You’ll find prebiotics in our GLOWTIME Digestive Enzymes supplement for this reason!
Zinc
Zinc supplementation (15-30 mg/day) supports immune function, reduces skin inflammation, and promotes wound healing. Zinc deficiency is common in individuals with acne and poor gut health18.
However, we do not recommend supplementing with Zinc outside of natural food source forms because taking too much zinc is an acne trigger. Here are some food options for getting Zinc.

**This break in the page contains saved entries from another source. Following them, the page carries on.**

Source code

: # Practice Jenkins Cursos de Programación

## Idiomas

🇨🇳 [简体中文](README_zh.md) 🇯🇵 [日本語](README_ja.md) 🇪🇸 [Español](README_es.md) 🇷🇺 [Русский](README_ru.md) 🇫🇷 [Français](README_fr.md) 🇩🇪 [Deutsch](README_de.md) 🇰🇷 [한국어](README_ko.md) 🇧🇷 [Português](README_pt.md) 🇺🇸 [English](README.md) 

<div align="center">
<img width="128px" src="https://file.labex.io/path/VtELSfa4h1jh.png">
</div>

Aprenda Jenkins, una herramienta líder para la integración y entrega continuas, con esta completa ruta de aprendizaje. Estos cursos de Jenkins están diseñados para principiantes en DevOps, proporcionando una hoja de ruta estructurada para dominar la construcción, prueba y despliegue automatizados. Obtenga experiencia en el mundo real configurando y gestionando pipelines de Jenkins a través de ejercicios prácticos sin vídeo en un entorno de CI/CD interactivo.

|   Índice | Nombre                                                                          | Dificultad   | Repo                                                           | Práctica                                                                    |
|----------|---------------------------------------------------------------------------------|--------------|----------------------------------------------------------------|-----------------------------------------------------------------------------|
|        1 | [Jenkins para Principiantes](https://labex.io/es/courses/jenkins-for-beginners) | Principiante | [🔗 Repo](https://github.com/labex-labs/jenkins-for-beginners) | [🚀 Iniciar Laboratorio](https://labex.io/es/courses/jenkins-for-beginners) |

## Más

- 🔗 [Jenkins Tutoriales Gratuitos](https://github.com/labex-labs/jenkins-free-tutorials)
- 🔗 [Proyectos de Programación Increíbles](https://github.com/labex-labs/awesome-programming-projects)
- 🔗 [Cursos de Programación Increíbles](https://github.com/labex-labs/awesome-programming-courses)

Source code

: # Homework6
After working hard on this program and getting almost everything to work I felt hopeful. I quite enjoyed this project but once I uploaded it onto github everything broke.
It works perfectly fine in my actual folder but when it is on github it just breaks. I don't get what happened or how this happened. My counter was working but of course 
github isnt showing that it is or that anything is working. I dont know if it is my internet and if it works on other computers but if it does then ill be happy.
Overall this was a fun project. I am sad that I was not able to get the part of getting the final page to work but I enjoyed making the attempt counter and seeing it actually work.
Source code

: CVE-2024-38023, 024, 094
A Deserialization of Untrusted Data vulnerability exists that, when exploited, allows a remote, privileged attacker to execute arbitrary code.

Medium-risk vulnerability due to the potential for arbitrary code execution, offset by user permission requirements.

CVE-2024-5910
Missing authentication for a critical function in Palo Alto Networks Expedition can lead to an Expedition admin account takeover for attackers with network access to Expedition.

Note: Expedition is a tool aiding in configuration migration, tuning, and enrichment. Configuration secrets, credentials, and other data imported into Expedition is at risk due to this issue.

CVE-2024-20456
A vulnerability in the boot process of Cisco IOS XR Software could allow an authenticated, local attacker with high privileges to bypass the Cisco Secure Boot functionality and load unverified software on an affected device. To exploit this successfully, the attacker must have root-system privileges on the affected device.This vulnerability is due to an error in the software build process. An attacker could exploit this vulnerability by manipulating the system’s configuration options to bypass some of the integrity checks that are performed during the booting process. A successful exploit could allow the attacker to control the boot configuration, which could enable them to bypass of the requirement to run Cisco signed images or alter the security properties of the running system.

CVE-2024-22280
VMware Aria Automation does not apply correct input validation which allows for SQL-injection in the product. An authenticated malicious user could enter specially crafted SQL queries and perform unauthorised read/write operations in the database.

Top Animal-Based Sources of Zinc
These contain zinc bound to proteins and are easily absorbed by the body:
-
Oysters – The highest source (1 oyster = 5–10 mg zinc!)
-
Beef (especially chuck roast or ground beef)
-
Lamb
-
Chicken (dark meat)
-
Turkey
-
Pork
-
Shellfish (like crab and lobster)
Top Plant-Based Sources of Zinc
Plant foods contain zinc, but they also contain phytates, natural compounds that can inhibit zinc absorption. Still, with a varied diet, plant-based eaters can meet their needs.
-
Pumpkin seeds (aka pepitas) — a key ingredient in GOOD SEEDS
-
Hemp seeds
-
Chia seeds
-
Cashews
-
Almonds
-
Lentils
-
Chickpeas
-
Quinoa
-
Tofu and tempeh
-
Oats
-
Whole wheat products
Omega-3 and Omega-7 Fatty Acids
Omega-3s from fish oil or algae reduce inflammation and strengthen the skin barrier. Clinical studies show omega-3 supplementation can decrease acne lesion counts and improve skin texture.
Less famous but just as impactful, omega-7s are powerful allies for both gut lining integrity and skin barrier repair. It’s especially beneficial for skin barrier health because it reinforces the skin’s lipid barrier, keeping moisture in and irritants out.
Digestive Enzymes
Digestive enzymes are naturally occurring proteins that help break down your food into absorbable nutrients. If you’re not breaking down your food properly, your body can’t access the vitamins, minerals, and amino acids it needs to heal skin, reduce inflammation, or balance hormones. That means even the cleanest, most acne-friendly diet can fall short if digestion is sluggish.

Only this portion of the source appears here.